Chinaโs Strength in Semiconductors, Rare Earths Drives Export Surge
By Jonathan Cheng, The Wall Street Journal, 6/9/2026
MarketMinder’s View: China’s May exports skyrocketed 19.4% y/y thanks to the global AI investment boom (semiconductor exports surged 110% y/y). External demand rose across the board, as Chinese shipments rose to America (35% y/y), the Association of Southeast Asian Nations (24%) and the European Union (7.6%).

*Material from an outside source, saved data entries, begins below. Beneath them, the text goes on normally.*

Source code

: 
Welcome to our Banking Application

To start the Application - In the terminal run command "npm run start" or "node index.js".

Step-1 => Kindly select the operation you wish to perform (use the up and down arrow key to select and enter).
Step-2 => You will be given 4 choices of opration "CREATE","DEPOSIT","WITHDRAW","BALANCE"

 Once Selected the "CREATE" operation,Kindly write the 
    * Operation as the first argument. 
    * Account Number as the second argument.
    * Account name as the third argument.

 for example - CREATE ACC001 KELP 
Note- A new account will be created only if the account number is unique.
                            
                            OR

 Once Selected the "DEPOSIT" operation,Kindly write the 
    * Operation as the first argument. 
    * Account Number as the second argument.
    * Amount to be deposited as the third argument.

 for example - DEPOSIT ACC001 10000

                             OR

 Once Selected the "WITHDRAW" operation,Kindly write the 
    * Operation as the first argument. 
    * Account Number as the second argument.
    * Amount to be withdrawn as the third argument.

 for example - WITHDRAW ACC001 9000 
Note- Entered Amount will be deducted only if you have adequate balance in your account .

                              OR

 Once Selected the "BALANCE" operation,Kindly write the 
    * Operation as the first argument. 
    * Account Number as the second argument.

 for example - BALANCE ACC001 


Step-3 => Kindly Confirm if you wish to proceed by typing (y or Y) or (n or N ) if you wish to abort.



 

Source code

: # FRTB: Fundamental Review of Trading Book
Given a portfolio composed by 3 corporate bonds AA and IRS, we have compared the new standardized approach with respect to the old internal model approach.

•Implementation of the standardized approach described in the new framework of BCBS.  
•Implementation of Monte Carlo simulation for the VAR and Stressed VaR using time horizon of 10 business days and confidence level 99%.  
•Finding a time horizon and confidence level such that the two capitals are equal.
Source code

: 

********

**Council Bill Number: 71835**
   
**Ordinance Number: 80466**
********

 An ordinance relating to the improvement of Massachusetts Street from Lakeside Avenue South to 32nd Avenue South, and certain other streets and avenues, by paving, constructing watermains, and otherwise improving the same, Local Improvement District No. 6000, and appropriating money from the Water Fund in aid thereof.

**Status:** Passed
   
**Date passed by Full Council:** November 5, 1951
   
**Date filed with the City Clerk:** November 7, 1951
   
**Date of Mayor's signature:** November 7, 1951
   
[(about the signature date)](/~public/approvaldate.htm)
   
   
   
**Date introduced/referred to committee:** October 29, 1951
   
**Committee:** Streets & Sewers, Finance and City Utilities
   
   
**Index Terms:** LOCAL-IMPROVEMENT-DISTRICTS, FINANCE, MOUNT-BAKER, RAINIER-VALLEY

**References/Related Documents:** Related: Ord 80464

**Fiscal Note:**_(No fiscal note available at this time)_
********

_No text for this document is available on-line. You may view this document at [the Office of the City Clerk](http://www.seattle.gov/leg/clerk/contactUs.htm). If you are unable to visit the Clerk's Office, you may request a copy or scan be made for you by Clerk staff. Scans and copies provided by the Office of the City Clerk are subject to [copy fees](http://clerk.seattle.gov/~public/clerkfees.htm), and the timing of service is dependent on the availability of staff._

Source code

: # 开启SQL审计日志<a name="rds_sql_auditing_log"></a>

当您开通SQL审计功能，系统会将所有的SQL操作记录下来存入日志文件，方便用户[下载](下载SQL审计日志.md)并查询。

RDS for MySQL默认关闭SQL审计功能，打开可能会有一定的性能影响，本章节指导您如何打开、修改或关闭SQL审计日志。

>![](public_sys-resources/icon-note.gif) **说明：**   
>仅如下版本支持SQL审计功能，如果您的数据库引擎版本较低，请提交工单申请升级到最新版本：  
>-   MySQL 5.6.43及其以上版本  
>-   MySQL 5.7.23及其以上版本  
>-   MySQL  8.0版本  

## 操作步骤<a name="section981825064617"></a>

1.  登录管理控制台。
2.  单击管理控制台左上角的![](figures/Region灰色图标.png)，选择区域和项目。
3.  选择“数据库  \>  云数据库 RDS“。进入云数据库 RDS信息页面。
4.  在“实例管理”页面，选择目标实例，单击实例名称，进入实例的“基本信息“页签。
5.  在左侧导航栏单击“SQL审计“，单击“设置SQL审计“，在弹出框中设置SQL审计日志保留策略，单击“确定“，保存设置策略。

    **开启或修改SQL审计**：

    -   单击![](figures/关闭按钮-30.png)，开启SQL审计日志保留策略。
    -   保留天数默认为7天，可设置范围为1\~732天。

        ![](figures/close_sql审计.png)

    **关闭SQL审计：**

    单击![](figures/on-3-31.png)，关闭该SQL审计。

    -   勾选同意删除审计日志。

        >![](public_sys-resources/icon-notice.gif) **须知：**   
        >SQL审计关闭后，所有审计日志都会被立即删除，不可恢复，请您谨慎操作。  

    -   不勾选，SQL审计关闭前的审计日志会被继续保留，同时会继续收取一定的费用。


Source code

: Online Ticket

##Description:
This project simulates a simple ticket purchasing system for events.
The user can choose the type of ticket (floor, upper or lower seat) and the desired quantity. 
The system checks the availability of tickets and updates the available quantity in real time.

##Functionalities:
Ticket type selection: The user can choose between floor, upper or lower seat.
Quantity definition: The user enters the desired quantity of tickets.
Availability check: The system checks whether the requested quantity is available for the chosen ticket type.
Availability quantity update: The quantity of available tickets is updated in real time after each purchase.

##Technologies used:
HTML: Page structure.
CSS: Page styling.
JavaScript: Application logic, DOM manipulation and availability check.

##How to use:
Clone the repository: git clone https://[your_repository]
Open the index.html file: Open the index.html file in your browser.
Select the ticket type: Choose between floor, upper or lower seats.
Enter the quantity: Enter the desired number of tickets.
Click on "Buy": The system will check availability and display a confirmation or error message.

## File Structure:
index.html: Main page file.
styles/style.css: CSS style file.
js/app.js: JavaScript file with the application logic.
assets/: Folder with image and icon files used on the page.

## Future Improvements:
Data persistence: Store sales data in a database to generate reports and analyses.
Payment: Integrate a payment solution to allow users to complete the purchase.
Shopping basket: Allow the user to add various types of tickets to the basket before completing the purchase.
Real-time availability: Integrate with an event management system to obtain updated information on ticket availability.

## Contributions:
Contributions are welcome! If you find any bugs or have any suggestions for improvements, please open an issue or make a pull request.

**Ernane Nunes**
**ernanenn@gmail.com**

Alongside strong imports (27% y/y), the headline numbers are indeed robust. That said, this coverage points out a couple caveats worth considering, namely, the disconnect between trade values and volumes. “Almost none of May’s increase came from higher volumes of shipments, but rather from higher prices for semiconductors amid a continuing shortage of memory chips. In volume terms, semiconductor exports rose by just 6% in May from the year-earlier period, said Abhijit Surya, an economist at Capital Economics. China’s rare-earth exports more than tripled in dollar terms, soaring 237% in May from a year earlier, according to data from the customs bureau. That reflected skyrocketing prices for the valued inputs into high-tech products, since rare-earth exports actually fell in volume terms from a year earlier, the data showed.” As the article also notes, though Chinese imports of crude oil rose on a value basis (due to higher prices), they fell -29% y/y in volume terms. Volumes better represent how much “stuff” is moving between partners whereas values reflect prices (which other variables may affect, including inflation). Now, demand out of the world’s second-largest economy still looks solid, and the country stocked up on oil in the months before the Iran war, so a slowdown in volumes should be expected. But trade likely isn’t as gangbusters as May’s headline results indicate—worth keeping in mind when forming expectations.